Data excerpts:
↓↓↓

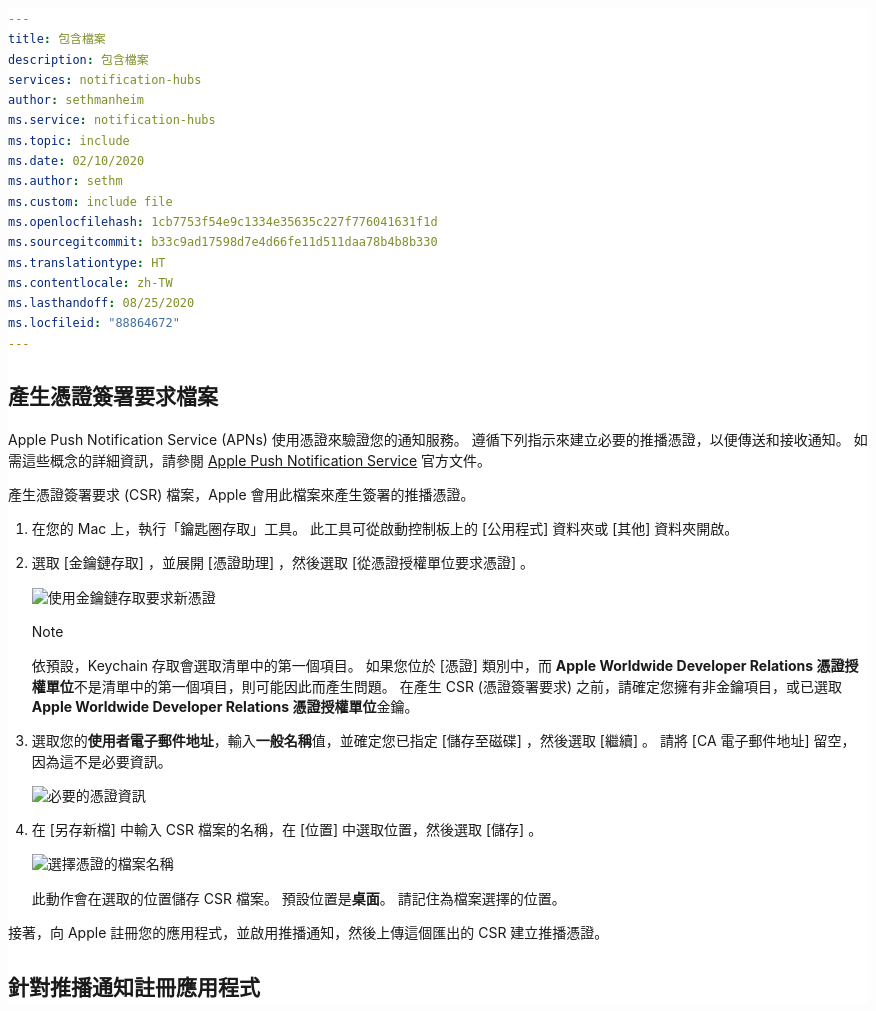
 ```yaml
---
title: 包含檔案
description: 包含檔案
services: notification-hubs
author: sethmanheim
ms.service: notification-hubs
ms.topic: include
ms.date: 02/10/2020
ms.author: sethm
ms.custom: include file
ms.openlocfilehash: 1cb7753f54e9c1334e35635c227f776041631f1d
ms.sourcegitcommit: b33c9ad17598d7e4d66fe11d511daa78b4b8b330
ms.translationtype: HT
ms.contentlocale: zh-TW
ms.lasthandoff: 08/25/2020
ms.locfileid: "88864672"
---
```

## <a name="generate-the-certificate-signing-request-file"></a>產生憑證簽署要求檔案

Apple Push Notification Service (APNs) 使用憑證來驗證您的通知服務。 遵循下列指示來建立必要的推播憑證，以便傳送和接收通知。 如需這些概念的詳細資訊，請參閱 [Apple Push Notification Service](https://developer.apple.com/library/archive/documentation/NetworkingInternet/Conceptual/RemoteNotificationsPG/APNSOverview.html) 官方文件。

產生憑證簽署要求 (CSR) 檔案，Apple 會用此檔案來產生簽署的推播憑證。

1. 在您的 Mac 上，執行「鑰匙圈存取」工具。 此工具可從啟動控制板上的 [公用程式]  資料夾或 [其他]  資料夾開啟。

1. 選取 [金鑰鏈存取]  ，並展開 [憑證助理]  ，然後選取 [從憑證授權單位要求憑證]  。

    ![使用金鑰鏈存取要求新憑證](./media/notification-hubs-enable-apple-push-notifications/notification-hubs-request-cert-from-ca.png)

   > [!NOTE]
   > 依預設，Keychain 存取會選取清單中的第一個項目。 如果您位於 [憑證]  類別中，而 **Apple Worldwide Developer Relations 憑證授權單位**不是清單中的第一個項目，則可能因此而產生問題。 在產生 CSR (憑證簽署要求) 之前，請確定您擁有非金鑰項目，或已選取 **Apple Worldwide Developer Relations 憑證授權單位**金鑰。

1. 選取您的**使用者電子郵件地址**，輸入**一般名稱**值，並確定您已指定 [儲存至磁碟]  ，然後選取 [繼續]  。 請將 [CA 電子郵件地址]  留空，因為這不是必要資訊。

    ![必要的憑證資訊](./media/notification-hubs-enable-apple-push-notifications/notification-hubs-csr-info.png)

1. 在 [另存新檔]  中輸入 CSR 檔案的名稱，在 [位置]  中選取位置，然後選取 [儲存]  。

    ![選擇憑證的檔案名稱](./media/notification-hubs-enable-apple-push-notifications/notification-hubs-save-csr.png)

    此動作會在選取的位置儲存 CSR 檔案。 預設位置是**桌面**。 請記住為檔案選擇的位置。

接著，向 Apple 註冊您的應用程式，並啟用推播通知，然後上傳這個匯出的 CSR 建立推播憑證。

## <a name="register-your-app-for-push-notifications"></a>針對推播通知註冊應用程式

↑↑↑

**TASK BRIEF:** Please return the entries above exactly as they appear, but without the pictures.

**EXERCISE OUTPUT:**
 ```yaml
---
title: 包含檔案
description: 包含檔案
services: notification-hubs
author: sethmanheim
ms.service: notification-hubs
ms.topic: include
ms.date: 02/10/2020
ms.author: sethm
ms.custom: include file
ms.openlocfilehash: 1cb7753f54e9c1334e35635c227f776041631f1d
ms.sourcegitcommit: b33c9ad17598d7e4d66fe11d511daa78b4b8b330
ms.translationtype: HT
ms.contentlocale: zh-TW
ms.lasthandoff: 08/25/2020
ms.locfileid: "88864672"
---
```

## <a name="generate-the-certificate-signing-request-file"></a>產生憑證簽署要求檔案

Apple Push Notification Service (APNs) 使用憑證來驗證您的通知服務。 遵循下列指示來建立必要的推播憑證，以便傳送和接收通知。 如需這些概念的詳細資訊，請參閱 [Apple Push Notification Service](https://developer.apple.com/library/archive/documentation/NetworkingInternet/Conceptual/RemoteNotificationsPG/APNSOverview.html) 官方文件。

產生憑證簽署要求 (CSR) 檔案，Apple 會用此檔案來產生簽署的推播憑證。

1. 在您的 Mac 上，執行「鑰匙圈存取」工具。 此工具可從啟動控制板上的 [公用程式]  資料夾或 [其他]  資料夾開啟。

1. 選取 [金鑰鏈存取]  ，並展開 [憑證助理]  ，然後選取 [從憑證授權單位要求憑證]  。

    ![使用金鑰鏈存取要求新憑證](./media/notification-hubs-enable-apple-push-notifications/notification-hubs-request-cert-from-ca.png)

   > [!NOTE]
   > 依預設，Keychain 存取會選取清單中的第一個項目。 如果您位於 [憑證]  類別中，而 **Apple Worldwide Developer Relations 憑證授權單位**不是清單中的第一個項目，則可能因此而產生問題。 在產生 CSR (憑證簽署要求) 之前，請確定您擁有非金鑰項目，或已選取 **Apple Worldwide Developer Relations 憑證授權單位**金鑰。

1. 選取您的**使用者電子郵件地址**，輸入**一般名稱**值，並確定您已指定 [儲存至磁碟]  ，然後選取 [繼續]  。 請將 [CA 電子郵件地址]  留空，因為這不是必要資訊。

    ![必要的憑證資訊](./media/notification-hubs-enable-apple-push-notifications/notification-hubs-csr-info.png)

1. 在 [另存新檔]  中輸入 CSR 檔案的名稱，在 [位置]  中選取位置，然後選取 [儲存]  。

    ![選擇憑證的檔案名稱](./media/notification-hubs-enable-apple-push-notifications/notification-hubs-save-csr.png)

    此動作會在選取的位置儲存 CSR 檔案。 預設位置是**桌面**。 請記住為檔案選擇的位置。

接著，向 Apple 註冊您的應用程式，並啟用推播通知，然後上傳這個匯出的 CSR 建立推播憑證。

## <a name="register-your-app-for-push-notifications"></a>針對推播通知註冊應用程式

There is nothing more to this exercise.